Partial Derivatives of Real Vector Functions

Definition: Partial Derivative of a Real Vector Function

Let $f:\mathcal{D}\subseteq {\mathbb{R}}^m\to {\mathbb{R}}^n$ be a real vector function with component functions $f_1,\cdots ,f_n$ and let $\varphi$ be a coordinate system for ${\mathbb{R}}^m$.

The partial derivative of $f$ at $\mathbf{a}\in \mathcal{D}$ with respect to the $i$-th coordinate ${\varphi }^i$ is the vector whose entries are the partial derivatives of $f_1,\cdots ,f_n$ with respect to ${\varphi }^i$:

$$\left[\begin{array}{c}\frac{\partial f_1}{\partial {\varphi }^i}(\mathbf{a})\\ ⋮\\ \frac{\partial f_n}{\partial {\varphi }^i}(\mathbf{a})\end{array}\right]$$

NOTATION

$$\frac{\partial f}{\partial {\varphi }^i}(\mathbf{a}){\frac{\partial f}{\partial {\varphi }^i}|}_{\mathbf{a}}\frac{\partial }{\partial {\varphi }^i}f(\mathbf{a})f_{{\varphi }^i}(\mathbf{a})$$

Definition: (Continuous) Partial Differentiability

A real vector function $f:\mathcal{D}\subseteq {\mathbb{R}}^m\to {\mathbb{R}}^n$ is called $k$-times (continuously) partially differentiable if all of its $k$-th order partial derivatives exist (and are continuous) on $\mathcal{D}$.

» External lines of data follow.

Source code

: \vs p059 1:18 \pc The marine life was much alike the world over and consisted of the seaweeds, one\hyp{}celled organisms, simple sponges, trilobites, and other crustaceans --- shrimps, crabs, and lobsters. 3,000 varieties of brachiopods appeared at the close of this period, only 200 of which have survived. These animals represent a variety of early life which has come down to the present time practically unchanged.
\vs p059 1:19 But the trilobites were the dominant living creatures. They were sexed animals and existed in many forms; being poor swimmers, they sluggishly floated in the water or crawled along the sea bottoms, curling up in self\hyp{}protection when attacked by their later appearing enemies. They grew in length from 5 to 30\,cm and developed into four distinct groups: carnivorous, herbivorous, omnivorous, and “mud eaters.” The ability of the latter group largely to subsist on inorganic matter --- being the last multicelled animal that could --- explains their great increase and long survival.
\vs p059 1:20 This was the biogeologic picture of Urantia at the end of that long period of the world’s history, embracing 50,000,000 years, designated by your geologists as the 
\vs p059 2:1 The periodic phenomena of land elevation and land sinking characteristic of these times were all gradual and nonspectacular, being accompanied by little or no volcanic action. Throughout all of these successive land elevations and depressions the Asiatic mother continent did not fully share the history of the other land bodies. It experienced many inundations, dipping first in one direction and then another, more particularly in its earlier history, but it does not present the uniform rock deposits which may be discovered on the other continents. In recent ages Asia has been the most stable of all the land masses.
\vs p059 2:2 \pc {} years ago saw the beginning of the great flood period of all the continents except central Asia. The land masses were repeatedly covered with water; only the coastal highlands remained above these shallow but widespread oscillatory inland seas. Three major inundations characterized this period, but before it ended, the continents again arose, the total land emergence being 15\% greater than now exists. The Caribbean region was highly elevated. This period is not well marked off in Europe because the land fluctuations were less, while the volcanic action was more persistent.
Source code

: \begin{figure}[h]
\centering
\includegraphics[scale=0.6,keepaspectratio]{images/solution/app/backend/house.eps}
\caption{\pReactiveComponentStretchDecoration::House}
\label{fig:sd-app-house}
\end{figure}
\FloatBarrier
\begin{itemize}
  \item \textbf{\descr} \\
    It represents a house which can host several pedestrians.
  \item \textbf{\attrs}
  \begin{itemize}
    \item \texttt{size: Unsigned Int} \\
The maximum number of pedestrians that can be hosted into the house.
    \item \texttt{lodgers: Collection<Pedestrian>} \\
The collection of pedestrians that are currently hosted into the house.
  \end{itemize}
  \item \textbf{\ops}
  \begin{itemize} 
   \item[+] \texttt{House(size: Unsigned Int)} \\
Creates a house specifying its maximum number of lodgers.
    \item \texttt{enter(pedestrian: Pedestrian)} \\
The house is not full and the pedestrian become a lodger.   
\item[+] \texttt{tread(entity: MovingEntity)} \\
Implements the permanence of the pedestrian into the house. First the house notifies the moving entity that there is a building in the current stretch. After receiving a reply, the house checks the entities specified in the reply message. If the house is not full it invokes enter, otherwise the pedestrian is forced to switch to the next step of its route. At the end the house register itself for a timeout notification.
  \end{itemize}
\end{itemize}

If $f$ is $k$-times continuously partially differentiable, then we also say that $f$ is of class $C^k$ if $f$.

NOTATION

$$f\in C^k$$

Definition: Piecewise (Continuous) Partial Differentiability

A real vector function $f:\mathcal{D}\subseteq {\mathbb{R}}^m\to {\mathbb{R}}^n$ is $k$-times piecewise (continuously) partially differentiable iff $\mathcal{D}$ can be represented as a disjoint union $\mathcal{D}={\mathcal{D}}_1\cup \cdots \cup {\mathcal{D}}_k$ of finitely many subsets ${\mathcal{D}}_1,\dots ,{\mathcal{D}}_k$ of ${\mathbb{R}}^m$ such that the restrictions $f_{{\mathcal{D}}_1},\dots ,f_{{\mathcal{D}}_k}$ are $k$-times (continuously) partially differentiable.